27 February, 2020
Divestiture is a key option for many multinational companies looking to restructure their business operations in China. This could be as a result of the economic downturn, change of a group’s global business strategy or in an effort to improve profitability and optimise its investment in China. In this bulletin we look at some key considerations that multinational companies should take into account when divesting their China business. |
At the beginning of the process, conducting vendor due diligence on the entities and assets to be sold can prove useful. Obtaining a comprehensive compliance overview on the target businesses and identifying existing and potential issues enables problems to be rectified before the transaction proceeds. The vendor due diligence exercise can also help pre-empt potential buyer’s concerns and assess whether the deal value is likely to be affected.
The data room used for the vendor due diligence will form a good starting basis for the due diligence information to be provided to potential bidders. It can be updated as needed to meet requests from bidders and during the Q&A process. Some sellers also share the vendor due diligence report in the data room.
A seller should have a careful plan and strategy on the timing of granting bidders access to the data room and the documents to be shared at each stage. A seller may tactically wish to release documents stage by stage on a selective basis.
As a general principle, no target information should be shared before a non-disclosure agreement is in place. All documents need to be checked for sensitive information, trade secret, personal data or confidentiality clauses which may restrict disclosure or require redaction before disclosure. Sellers should also be mindful of potential antitrust law issues which may require special handling of due diligence. For example, a clean team arrangement may be needed before sharing commercially sensitive information with bidders who are competitors or potential competitors. |
Various elements will need to be taken into account in determining the deal structure, including:
|
Having a comprehensive understanding of the applicable regulatory approval, registration and filing requirements is important for the seller to determine their impact on deal structure, timetable and costs, and to assess any of them shall be made conditions precedent to completion or simply post-completion formalities..
Following the implementation of the new Foreign Investment Law, the regulatory formalities for foreign investment in China have been further streamlined and simplified (please see our previous e-bulletin China set to implement the new Foreign Investment Law for more details).

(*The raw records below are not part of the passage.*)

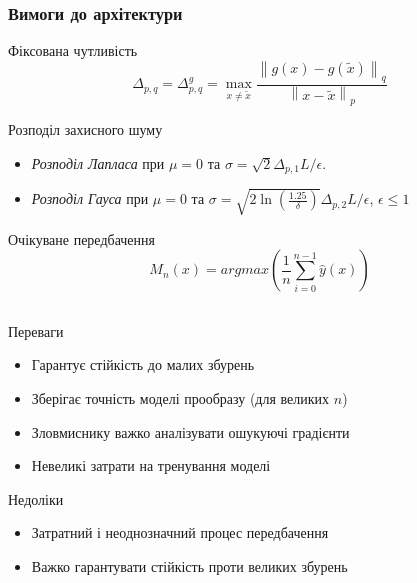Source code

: \documentclass{beamer}
\numberwithin{equation}{section}
\begin{document}
	\begin{frame}
		\frametitle{Вимоги до архітектури}
		\begin{block}{Фіксована чутливість}
			 \begin{equation}
				\label{sensitivity}
				\Delta_{p, q}=\Delta_{p, q}^{g}=\max _{x \neq \tilde{x}} \frac{\left\|g(x)-g\left(\tilde{x}\right)\right\|_{q}}{\left\|x-\tilde{x}\right\|_{p}}
			\end{equation}
		\end{block}
	\vspace{0.3cm}
		\begin{block}{Розподіл захисного шуму}
			 \begin{itemize}
				\item \textit{Розподіл Лапласа} при $\mu = 0$ та $\sigma=\sqrt{2} \Delta_{p, 1} L / \epsilon$. 
				\item \textit{Розподіл Гауса} при $\mu = 0$ та $\sigma=\sqrt{2 \ln \left(\frac{1.25}{\delta}\right)} \Delta_{p, 2} L / \epsilon$, $\epsilon \leq 1$
			\end{itemize}
		\end{block}
	\vspace{0.3cm}
		\begin{block}{Очікуване передбачення}
			\begin{equation}
				M_n(x) = argmax\left(\frac{1}{n}\sum\limits_{i = 0}^{n-1}\hat{y}(x)\right)
			\end{equation}
		\end{block}
	    
	\end{frame}

	\subsection{}
	\begin{frame}
		\begin{block}{Переваги}
			\begin{itemize}
				\item Гарантує стійкість до малих збурень
				\item Зберігає точність моделі прообразу (для великих $n$)
				\item Зловмиснику важко аналізувати ошукуючі градієнти
				\item Невеликі затрати на тренування моделі
			\end{itemize}
		\end{block}
		
		\begin{block}{Недоліки}
			\begin{itemize}
				\item Затратний і неоднозначний процес передбачення
				\item Важко гарантувати стійкість проти великих збурень
			\end{itemize}
		\end{block}
	\end{frame}
\end{document}
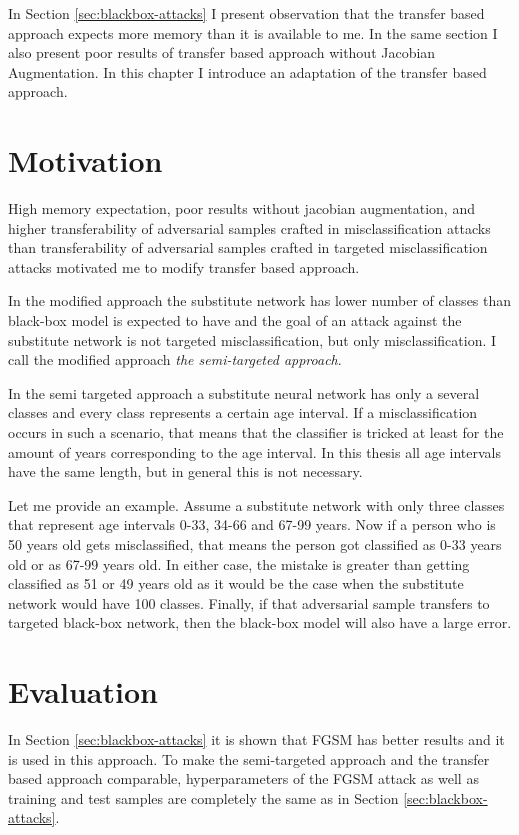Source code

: In Section \ref{sec:blackbox-attacks} I present observation that the transfer based approach expects more memory than it is available to me. In the same section I also present poor results of transfer based approach without Jacobian Augmentation. In this chapter I introduce an adaptation of the transfer based approach.

\section{Motivation}
High memory expectation, poor results without jacobian augmentation, and higher transferability of adversarial samples crafted in misclassification attacks than transferability of adversarial samples crafted in targeted misclassification attacks \cite{ensemble-attack} motivated me to modify transfer based approach.

In the modified approach the substitute network has lower number of classes than black-box model is expected to have and the goal of an attack against the substitute network is not targeted misclassification, but only misclassification. I call the modified approach \textit{the semi-targeted approach}.

In the semi targeted approach a substitute neural network has only a several classes and every class represents a certain age interval. If a misclassification occurs in such a scenario, that means that the classifier is tricked at least for the amount of years corresponding to the age interval. In this thesis all age intervals have the same length, but in general this is not necessary.

Let me provide an example. Assume a substitute network with only three classes that represent age intervals 0-33, 34-66 and 67-99 years. Now if a person who is 50 years old gets misclassified, that means the person got classified as 0-33 years old or as 67-99 years old. In either case, the mistake is greater than getting classified as 51 or 49 years old as it would be the case when the substitute network would have 100 classes. Finally, if that adversarial sample transfers to targeted black-box network, then the black-box model will also have a large error.

\section{Evaluation}
In Section \ref{sec:blackbox-attacks} it is shown that FGSM has better results and it is used in this approach. To make the semi-targeted approach and the transfer based approach comparable, hyperparameters of the FGSM attack as well as training and test samples are completely the same as in Section \ref{sec:blackbox-attacks}.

Parties will need to consider whether any antitrust filings are required both in China and any other jurisdictions where the target has business operations. Antitrust clearance conditions to completion generally take the longest to satisfy.
Sellers will also need to consider whether the transaction will trigger any industry-specific approvals and the feasibility and timeline of obtaining them.
Further thoughts should be given if there will be any cross-border payment under the transaction documents, as it may involve additional formalities with local banks, the State Administration of Foreign Exchange or the People’s Bank of China due to China’s foreign exchange control and thus may have an impact on the completion timetable. |
Where the target is a joint venture enterprise, challenges often arise in dealing with the joint venture partner. From both a legal and contractual perspective, the joint venture partner will be entitled to pre-emptive rights on the sale of the foreign investor’s shareholding. A waiver of pre-emptive rights and consent to the sale may be needed. Even where the transaction is structured as an offshore transaction, this may not necessarily avoid the pre-emptive rights of the joint venture partner. An unhappy and uncooperative joint venture partner will make life difficult for the seller during the deal process. Therefore it is critical to carefully manage the communications with the joint venture partner.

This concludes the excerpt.